What would you do for love? Sky Comedy kicks off the new year with this comedy-drama starring Romesh Ranganathan and Katherine Ryan as married couple Deacon and Allison, who have faced multiple devastating failed IVF attempts, and are now going the extra mile (to say the least) to give it one more go.
Deacon and Allison open the show via a heist-style montage involving an internet cafe and a triple-booked meeting room in the estate agency where they both work. They reveal that they’ve finally executed their plan to steal £50,000 worth of bitcoin from their sleazy boss, Alfie (Johnny Vegas) so they can pay for a private clinic for another insemination attempt.
But cracks begin to form when we see that Deacon may have taken a little more from Alfie’s account than initially agreed, and Allison’s eagerness to flaunt their new cash comes to light. The pressure increases when Alfie becomes agitated, worried about the company’s spending.
What start out as small hitches in Allison and Deacon’s masterplan eventually, inevitably, stack up and begin to spiral. First a little white lie here and there, then Alfie asks a few too many favours at work, then Deacon’s ‘uncle’ is not quite as helpful as they originally thought he might be. The couple have to scramble to keep their secret, all the while trying to complete their IVF treatment.
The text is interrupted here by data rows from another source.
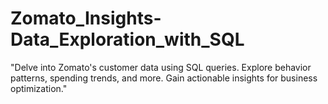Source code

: # Zomato_Insights-Data_Exploration_with_SQL
"Delve into Zomato's customer data using SQL queries. Explore behavior patterns, spending trends, and more. Gain actionable insights for business optimization."
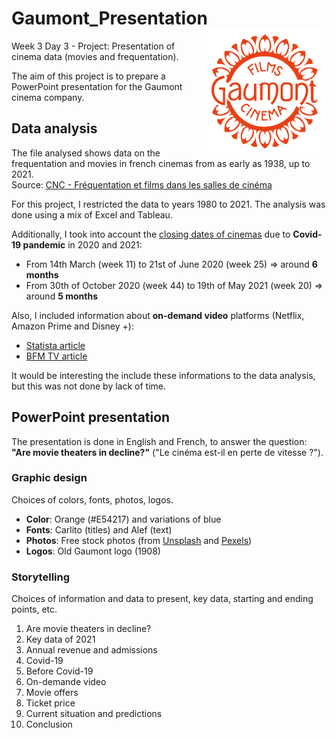 # Gaumont_Presentation <img src=/Logos/marguerite5_1908-2.jpg width="200" align="right" />
Week 3 Day 3 - Project: Presentation of cinema data (movies and frequentation).

The aim of this project is to prepare a PowerPoint presentation for the Gaumont cinema company.  

## Data analysis
The file analysed shows data on the frequentation and movies in french cinemas from as early as 1938, up to 2021.  
Source: [CNC - Fréquentation et films dans les salles de cinéma](https://www.cnc.fr/professionnels/etudes-et-rapports/frequentation-et-films-dans-les-salles-de-cinema_221940)

For this project, I restricted the data to years 1980 to 2021. The analysis was done using a mix of Excel and Tableau.

Additionally, I took into account the [closing dates of cinemas](https://ecran-total.fr/2021/08/02/quand-les-cinems-ont-ils-ete-fermes-en-2020-et-2021/) due to **Covid-19 pandemic** in 2020 and 2021:  
- From 14th March (week 11) to 21st of June 2020 (week 25) => around **6 months**
- From 30th of October 2020 (week 44) to 19th of May 2021 (week 20) => around **5 months** 

Also, I included information about **on-demand video** platforms (Netflix, Amazon Prime and Disney +):
- [Statista article](https://fr.statista.com/infographie/24389/evolution-nombre-abonnes-payants-svod-plateformes-streaming-video-netflix-prime-video-disney-/) 
- [BFM TV article](https://www.bfmtv.com/economie/consommation/streaming-video-8-3-millions-d-utilisateurs-quotidiens-en-france-un-budget-de-15-euros-par-mois_AN-202103090186.html)

It would be interesting the include these informations to the data analysis, but this was not done by lack of time.

## PowerPoint presentation
The presentation is done in English and French, to answer the question:  
**"Are movie theaters in decline?"** ("Le cinéma est-il en perte de vitesse ?").

### Graphic design
Choices of colors, fonts, photos, logos.  
- **Color**: Orange (#E54217) and variations of blue
- **Fonts**: Carlito (titles) and Alef (text)
- **Photos**: Free stock photos (from [Unsplash](https://unsplash.com/) and [Pexels](https://www.pexels.com/))
- **Logos**: Old Gaumont logo (1908)

### Storytelling
Choices of information and data to present, key data, starting and ending points, etc.
1. Are movie theaters in decline?
2. Key data of 2021
3. Annual revenue and admissions
4. Covid-19
5. Before Covid-19
6. On-demande video
7. Movie offers
8. Ticket price
9. Current situation and predictions
10. Conclusion
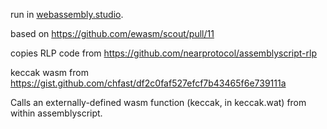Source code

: run in [webassembly.studio](https://webassembly.studio/?f=kbqheh2lcu9).

based on https://github.com/ewasm/scout/pull/11

copies RLP code from https://github.com/nearprotocol/assemblyscript-rlp

keccak wasm from https://gist.github.com/chfast/df2c0faf527efcf7b43465f6e739111a

Calls an externally-defined wasm function (keccak, in keccak.wat) from within assemblyscript.
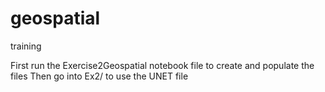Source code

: # geospatial
 training
 
 First run the Exercise2Geospatial notebook file to create and populate the files 
 Then go into Ex2/ to use the UNET file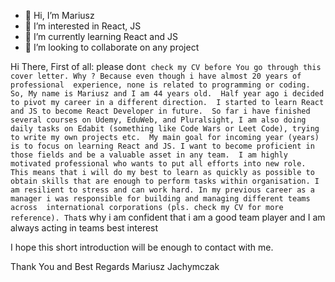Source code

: - 👋 Hi, I’m Mariusz
- 👀 I’m interested in React, JS
- 🌱 I’m currently learning React and JS
- 💞️ I’m looking to collaborate on any project

Hi There,
First of all:  please don`t check my CV before You go through this cover letter. Why ? Because even though i have almost 20 years of professional  experience, none is related to programming or coding.
So, My name is Mariusz and I am 44 years old. 
Half year ago i decided to pivot my career in a different direction.  I started to learn React and JS to become React Developer in future. 
So far i have finished several courses on Udemy, EduWeb, and Pluralsight, I am also doing daily tasks on Edabit (something like Code Wars or Leet Code), trying to write my own projects etc. 
My main goal for incoming year (years) is to focus on learning React and JS. I want to become proficient in those fields and be a valuable asset in any team. 
I am highly motivated professional who wants to put all efforts into new role. This means that i will do my best to learn as quickly as possible to obtain skills that are enough to perform tasks within organisation. I am resilient to stress and can work hard. In my previous career as a manager i was responsible for building and managing different teams across  international corporations (pls. check my CV for more reference). That`s why i am confident that i am a good team player and I am always acting in teams best interest

I hope this short introduction will be enough to contact with me. 

Thank You and Best Regards
Mariusz Jachymczak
Despite its likeable cast and promising premise, however, Romantic Getaway lacks spark – and finesse. Every thought process is laboriously explained, every convenient plot detail shoehorned in.
An excessive use of lengthy flashbacks in the opening episode – including a peek into their fallout following the final failed IVF attempt with the NHS – undermines any potential for subtlety in the script, and the performances lack enough nuance to paper over the problem. On top of that, the combination of Deacon and Allison’s seemingly normal lives contrasted with a cartoon-like villain in their boss Alfie (who never gets the opportunity to exhibit any depth) only emphasises the lack of commitment to a single comedic style.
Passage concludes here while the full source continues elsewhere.